Он заперся в квартире. Меньше всего хотелось кого-либо видеть. Смог только позвонить родителям и сообщить, что всё в порядке. Те охотно поверили. Даже мама ничего не заподозрила. Начала рассказывать, что УЗИ показало девочку. И что срок ставят на середину февраля. Глеб выслушал ее отстраненно, его мало заботила грядущее пополнение в семье. Джейн и Скарлетт еще в среду уехали на море, так что были не в курсе. Лис звонил, но Глеб отделывался кратким сообщением, что занят. Он никого не желал видеть. Лежал целыми днями в кровати, лишь изредка вставая поесть и в туалет.
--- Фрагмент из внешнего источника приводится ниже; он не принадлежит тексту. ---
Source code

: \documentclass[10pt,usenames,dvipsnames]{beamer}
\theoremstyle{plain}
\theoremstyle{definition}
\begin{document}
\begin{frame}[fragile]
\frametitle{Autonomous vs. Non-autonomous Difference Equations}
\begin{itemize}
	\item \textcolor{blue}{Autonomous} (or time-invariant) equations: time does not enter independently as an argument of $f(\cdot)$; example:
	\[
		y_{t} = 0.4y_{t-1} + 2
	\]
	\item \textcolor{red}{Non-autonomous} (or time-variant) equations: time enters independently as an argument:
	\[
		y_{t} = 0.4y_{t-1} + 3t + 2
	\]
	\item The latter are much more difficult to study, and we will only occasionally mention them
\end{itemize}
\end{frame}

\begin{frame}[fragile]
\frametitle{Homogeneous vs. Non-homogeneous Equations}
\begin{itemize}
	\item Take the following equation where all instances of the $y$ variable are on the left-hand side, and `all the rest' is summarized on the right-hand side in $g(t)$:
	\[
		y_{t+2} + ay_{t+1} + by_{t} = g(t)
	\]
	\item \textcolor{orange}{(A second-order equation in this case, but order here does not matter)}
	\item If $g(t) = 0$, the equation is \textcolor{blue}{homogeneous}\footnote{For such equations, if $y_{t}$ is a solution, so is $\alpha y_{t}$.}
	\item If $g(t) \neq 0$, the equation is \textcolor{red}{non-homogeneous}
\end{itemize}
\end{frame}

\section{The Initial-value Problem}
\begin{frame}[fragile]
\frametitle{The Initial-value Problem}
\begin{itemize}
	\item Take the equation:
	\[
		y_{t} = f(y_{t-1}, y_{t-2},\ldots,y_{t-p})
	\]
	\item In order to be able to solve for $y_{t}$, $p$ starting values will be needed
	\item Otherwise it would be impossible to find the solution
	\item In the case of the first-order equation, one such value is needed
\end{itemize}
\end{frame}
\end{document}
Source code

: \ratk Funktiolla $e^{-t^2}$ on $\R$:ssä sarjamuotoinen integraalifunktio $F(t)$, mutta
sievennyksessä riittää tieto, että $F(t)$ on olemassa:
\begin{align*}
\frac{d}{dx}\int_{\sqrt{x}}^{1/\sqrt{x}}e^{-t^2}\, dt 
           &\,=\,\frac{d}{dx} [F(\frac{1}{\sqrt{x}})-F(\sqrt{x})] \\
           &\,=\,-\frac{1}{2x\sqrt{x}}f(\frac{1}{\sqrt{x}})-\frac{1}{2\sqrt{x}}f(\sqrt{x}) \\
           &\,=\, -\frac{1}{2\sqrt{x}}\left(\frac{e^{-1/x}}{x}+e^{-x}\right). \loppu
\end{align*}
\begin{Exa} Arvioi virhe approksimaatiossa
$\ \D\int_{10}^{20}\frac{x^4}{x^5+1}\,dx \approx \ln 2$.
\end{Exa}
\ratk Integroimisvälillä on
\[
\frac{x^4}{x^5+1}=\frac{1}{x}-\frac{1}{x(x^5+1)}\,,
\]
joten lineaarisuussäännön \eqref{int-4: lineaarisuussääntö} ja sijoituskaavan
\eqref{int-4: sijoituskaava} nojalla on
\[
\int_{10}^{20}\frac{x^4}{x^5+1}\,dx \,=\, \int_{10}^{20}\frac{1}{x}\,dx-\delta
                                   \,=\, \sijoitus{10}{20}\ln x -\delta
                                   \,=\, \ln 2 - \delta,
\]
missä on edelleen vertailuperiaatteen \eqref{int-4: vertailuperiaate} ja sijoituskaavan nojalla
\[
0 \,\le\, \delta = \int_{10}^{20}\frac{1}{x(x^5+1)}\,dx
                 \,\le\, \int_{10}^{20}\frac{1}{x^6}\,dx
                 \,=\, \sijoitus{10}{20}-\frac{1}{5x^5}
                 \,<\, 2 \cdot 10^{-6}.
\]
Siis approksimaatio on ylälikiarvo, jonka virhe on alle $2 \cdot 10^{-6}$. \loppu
Накануне пересдачи заявился Лис. Звонил в дверь полчаса, пришлось открыть.
– Ты готов? – Лис с подозрением уставился на неубранную постель.
– Тебе какая печаль? – Глеб ответил резко.
– Вообще-то, я твой друг, если ты до сих пор не в курсе.
Глеб опустился на диван и сжал голову руками:
– Я ничего не хочу.
Лис испугался:
– Ты что?! Давай вместе. Отберем стихотворение, из старых, над рифмой поработаем. Завтра сделаешь вид, что вошел в измененное состояние, попаришь немного. Ну?
Глеб согласно кивнул, чтобы Лис отстал.
Лис развил бурную деятельность. Откопал в записях стих, написанный год назад, в почти классической манере. Кое-где внес правки и прочитал.
– Сойдет, – Глеб забрал листок.
– Тогда готовься, – Лис мялся у порога. – Я за тобой зайду.
– Не надо, – ответил Глеб, – не потеряюсь.
На пересдачу заявились все. Вместо Авроры в комиссии был препод с параллельного курса. Неудачники по одному заходили в аудиторию, Глеб не спешил. Лис теребил его вопросами:
– Ну ты как? Успокоился?
– Не суетись, – отмахнулся Глеб, – всё нормально.
Он зашел в кабинет последним. Вогон Джельц выглядел доброжелательно, да и Стило улыбалась.
– Вы готовы, молодой человек? – спросил председатель.
– Нет, – коротко ответил Глеб, – я не буду сдавать.
В аудитории повисла тишина. Вогон Джельц неуверенно кашлянул:
– Вы уверены? Вы знаете, что вам придется покинуть школу?
– Уверен. Я не хочу больше писать стихов, отказываюсь.
Снова молчание, а потом заговорили все разом.
– Вы с ума сошли?!
– Вы знаете, что вам будет за это?!
– Тысячи людей мечтают о крыльях, а вы…
В окно билась толстая зеленая муха. Никак не могла сообразить, что рядом открытая форточка.
Глеб смотрел на нее и думал, что он – как эта осенняя муха. Только он бьется, чтобы причинить себе физическую боль и забыть о душевной. Глеб бросил:
– Да, знаю. Мне уже семнадцать, если вы не в курсе. Так что соображаю, что делаю.
Муха наконец вылетела, и Глеб перевел взгляд на комиссию. Все смотрели на него с непонятным выражением: смеси жалости и чего-то еще, понимание ускользало. И тут Вогон Джельц уронил короткое:
– Дурак!
Глеб расписался под отказом и вышел. Лис бросился к нему:
– Сдал?
– Да, – сказал Глеб. – Пойду домой, отдохну.
На следующее утро за ним явились двое. Глеб знал, что этого следует ждать, но всё равно – было страшно. Лишь мрачная уверенность, что вот она, Аврора, узнает и будет переживать, поддерживала его. Его привезли в больницу, где люди в белых халатах еще раз спросили, точно ли он решил. Глеб подтвердил. Тогда его отвели в операционную и вкололи наркоз. Очнулся Глеб уже без крыльев. На руках у него было предписание покинуть школу в течение трех дней.